[GIVEN INFORMATION]

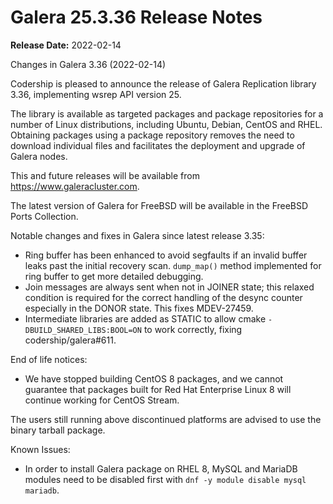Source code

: # Galera 25.3.36 Release Notes

**Release Date:** 2022-02-14

Changes in Galera 3.36 (2022-02-14)

Codership is pleased to announce the release of Galera Replication library 3.36, implementing wsrep API version 25.

The library is available as targeted packages and package repositories for a number of Linux distributions, including Ubuntu, Debian, CentOS and RHEL. Obtaining packages using a package repository removes the need to download individual files and facilitates the deployment and upgrade of Galera nodes.

This and future releases will be available from https://www.galeracluster.com.

The latest version of Galera for FreeBSD will be available in the FreeBSD Ports Collection.

Notable changes and fixes in Galera since latest release 3.35:

* Ring buffer has been enhanced to avoid segfaults if an invalid buffer leaks past the initial recovery scan. `dump_map()` method implemented for ring buffer to get more detailed debugging.
* Join messages are always sent when not in JOINER state; this relaxed condition is required for the correct handling of the desync counter especially in the DONOR state. This fixes MDEV-27459.
* Intermediate libraries are added as STATIC to allow cmake `-DBUILD_SHARED_LIBS:BOOL=ON` to work correctly, fixing codership/galera#611.

End of life notices:

* We have stopped building CentOS 8 packages, and we cannot guarantee that packages built for Red Hat Enterprise Linux 8 will continue working for CentOS Stream.

The users still running above discontinued platforms are advised to use the binary tarball package.

Known Issues:

* In order to install Galera package on RHEL 8, MySQL and MariaDB modules need to be disabled first with `dnf -y module disable mysql mariadb`.
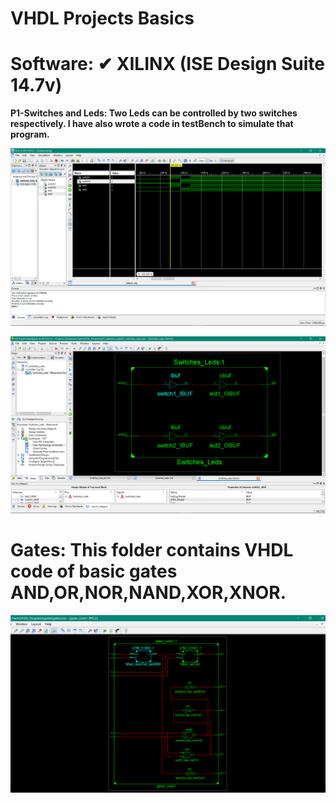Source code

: # VHDL Projects Basics 


# Software:  ✔ XILINX (ISE Design Suite 14.7v)

**P1-Switches and Leds: Two Leds can be controlled by two switches respectively. I have also wrote a code in testBench to simulate that program.**

![image](https://github.com/joydipdutta001/vhdl/blob/master/ScreenShots_of_P1/Screenshot%201.png)

![image](https://github.com/joydipdutta001/vhdl/blob/master/ScreenShots_of_P1/Screenshot%203.png)



# Gates: This folder contains VHDL code of basic gates AND,OR,NOR,NAND,XOR,XNOR.


![image](https://github.com/joydipdutta001/vhdl/blob/master/ScreenShots_of_gates/Screenshot%20(101).png)


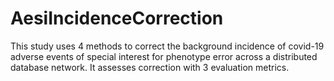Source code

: # AesiIncidenceCorrection
This study uses 4 methods to correct the background incidence of covid-19 adverse events of special interest for phenotype error across a distributed database network. It assesses correction with 3 evaluation metrics.
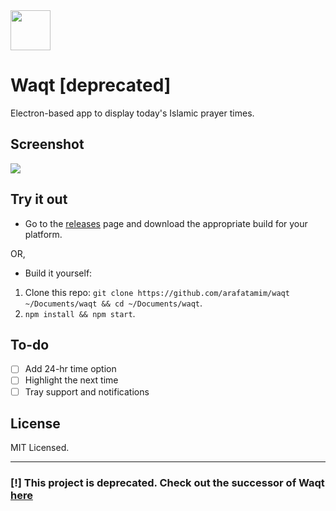 <img src="/build/icon.png?raw=true" height="64" width="64">

# Waqt [deprecated]
Electron-based app to display today's Islamic prayer times.

## Screenshot
<img src="screenshot.png?raw=true">

## Try it out
- Go to the [releases](https://github.com/arafatamim/waqt/releases) page and download the appropriate build for your platform.

OR,
- Build it yourself:
1. Clone this repo: `git clone https://github.com/arafatamim/waqt ~/Documents/waqt && cd ~/Documents/waqt`.
2. `npm install && npm start`.

## To-do
- [ ] Add 24-hr time option
- [ ] Highlight the next time
- [ ] Tray support and notifications

## License
MIT Licensed.

---

### [!] This project is deprecated. Check out the successor of Waqt [here](https://github.com/arafatamim/waqt-web)
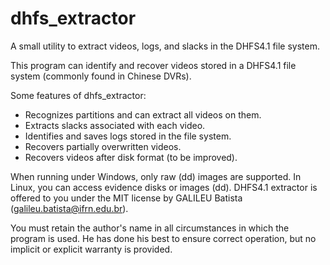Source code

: # dhfs_extractor
A small utility to extract videos, logs, and slacks in the DHFS4.1 file system.

This program can identify and recover videos stored in a DHFS4.1 file system (commonly found in Chinese DVRs).

Some features of dhfs_extractor:

* Recognizes partitions and can extract all videos on them.
* Extracts slacks associated with each video.
* Identifies and saves logs stored in the file system.
* Recovers partially overwritten videos.
* Recovers videos after disk format (to be improved).

When running under Windows, only raw (dd) images are supported. In Linux, you can access evidence disks or images (dd).
DHFS4.1 extractor is offered to you under the MIT license by GALILEU Batista (galileu.batista@ifrn.edu.br).

You must retain the author's name in all circumstances in which the program is used. He has done his best to ensure correct operation, but no implicit or explicit warranty is provided.

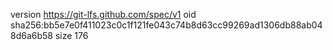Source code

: version https://git-lfs.github.com/spec/v1
oid sha256:bb5e7e0f411023c0c1f121fe043c74b8d63cc99269ad1306db88ab048d6a6b58
size 176
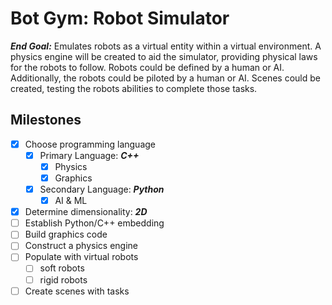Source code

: # Bot Gym: Robot Simulator
***End Goal:*** Emulates robots as a virtual entity within a virtual environment.  A physics engine will be created to aid the simulator, providing physical laws for the robots to follow.  Robots could be defined by a human or AI.  Additionally, the robots could be piloted by a human or AI.  Scenes could be created, testing the robots abilities to complete those tasks.

## Milestones
- [x] Choose programming language
  - [x] Primary Language: ***C++***
    - [x] Physics
    - [x] Graphics
  - [x] Secondary Language: ***Python***
    - [x] AI & ML
- [x] Determine dimensionality: ***2D***
- [ ] Establish Python/C++ embedding
- [ ] Build graphics code
- [ ] Construct a physics engine
- [ ] Populate with virtual robots
  - [ ] soft robots
  - [ ] rigid robots
- [ ] Create scenes with tasks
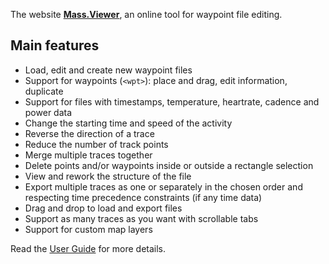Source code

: The website [**Mass.Viewer**](https://www.gpxfileviewer.cc/), an online tool for waypoint file editing.

## Main features

* Load, edit and create new waypoint files
* Support for waypoints (`<wpt>`): place and drag, edit information, duplicate
* Support for files with timestamps, temperature, heartrate, cadence and power data
* Change the starting time and speed of the activity
* Reverse the direction of a trace
* Reduce the number of track points
* Merge multiple traces together
* Delete points and/or waypoints inside or outside a rectangle selection
* View and rework the structure of the file
* Export multiple traces as one or separately in the chosen order and respecting time precedence constraints (if any time data)
* Drag and drop to load and export files
* Support as many traces as you want with scrollable tabs
* Support for custom map layers

Read the [User Guide](https://waypoint.gpxfileviewer.cc/help) for more details.
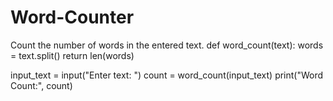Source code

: # Word-Counter
Count the number of words in the entered text.
def word_count(text):
    words = text.split()
    return len(words)

input_text = input("Enter text: ")
count = word_count(input_text)
print("Word Count:", count)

[/GIVEN INFORMATION]

Write out each line above containing "Recovers".

* Recovers partially overwritten videos.
* Recovers videos after disk format (to be improved).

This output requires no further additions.